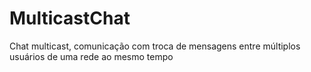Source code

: # MulticastChat
Chat multicast, comunicação com troca de mensagens entre múltiplos usuários de uma rede ao mesmo tempo
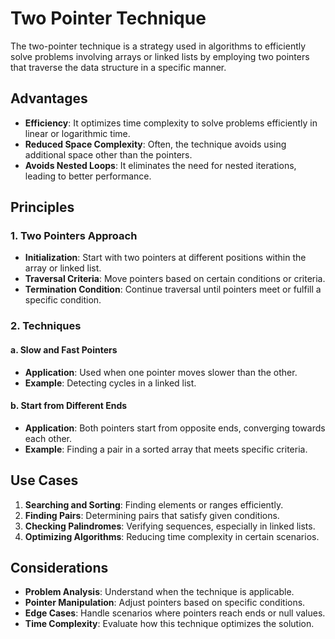 # Two Pointer Technique

The two-pointer technique is a strategy used in algorithms to efficiently solve problems involving arrays or linked lists by employing two pointers that traverse the data structure in a specific manner.

## Advantages

- **Efficiency**: It optimizes time complexity to solve problems efficiently in linear or logarithmic time.
- **Reduced Space Complexity**: Often, the technique avoids using additional space other than the pointers.
- **Avoids Nested Loops**: It eliminates the need for nested iterations, leading to better performance.

## Principles

### 1. Two Pointers Approach

- **Initialization**: Start with two pointers at different positions within the array or linked list.
- **Traversal Criteria**: Move pointers based on certain conditions or criteria.
- **Termination Condition**: Continue traversal until pointers meet or fulfill a specific condition.

### 2. Techniques

#### a. Slow and Fast Pointers

- **Application**: Used when one pointer moves slower than the other.
- **Example**: Detecting cycles in a linked list.

#### b. Start from Different Ends

- **Application**: Both pointers start from opposite ends, converging towards each other.
- **Example**: Finding a pair in a sorted array that meets specific criteria.

## Use Cases

1. **Searching and Sorting**: Finding elements or ranges efficiently.
2. **Finding Pairs**: Determining pairs that satisfy given conditions.
3. **Checking Palindromes**: Verifying sequences, especially in linked lists.
4. **Optimizing Algorithms**: Reducing time complexity in certain scenarios.

## Considerations

- **Problem Analysis**: Understand when the technique is applicable.
- **Pointer Manipulation**: Adjust pointers based on specific conditions.
- **Edge Cases**: Handle scenarios where pointers reach ends or null values.
- **Time Complexity**: Evaluate how this technique optimizes the solution.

---

What to produce:
When you reach the line in the material above that holds "## Use Cases", begin reproducing lines exactly, and stop after the line that holds "- **Pointer Manipulation**: Adjust".

Response:
## Use Cases

1. **Searching and Sorting**: Finding elements or ranges efficiently.
2. **Finding Pairs**: Determining pairs that satisfy given conditions.
3. **Checking Palindromes**: Verifying sequences, especially in linked lists.
4. **Optimizing Algorithms**: Reducing time complexity in certain scenarios.

## Considerations

- **Problem Analysis**: Understand when the technique is applicable.
- **Pointer Manipulation**: Adjust pointers based on specific conditions.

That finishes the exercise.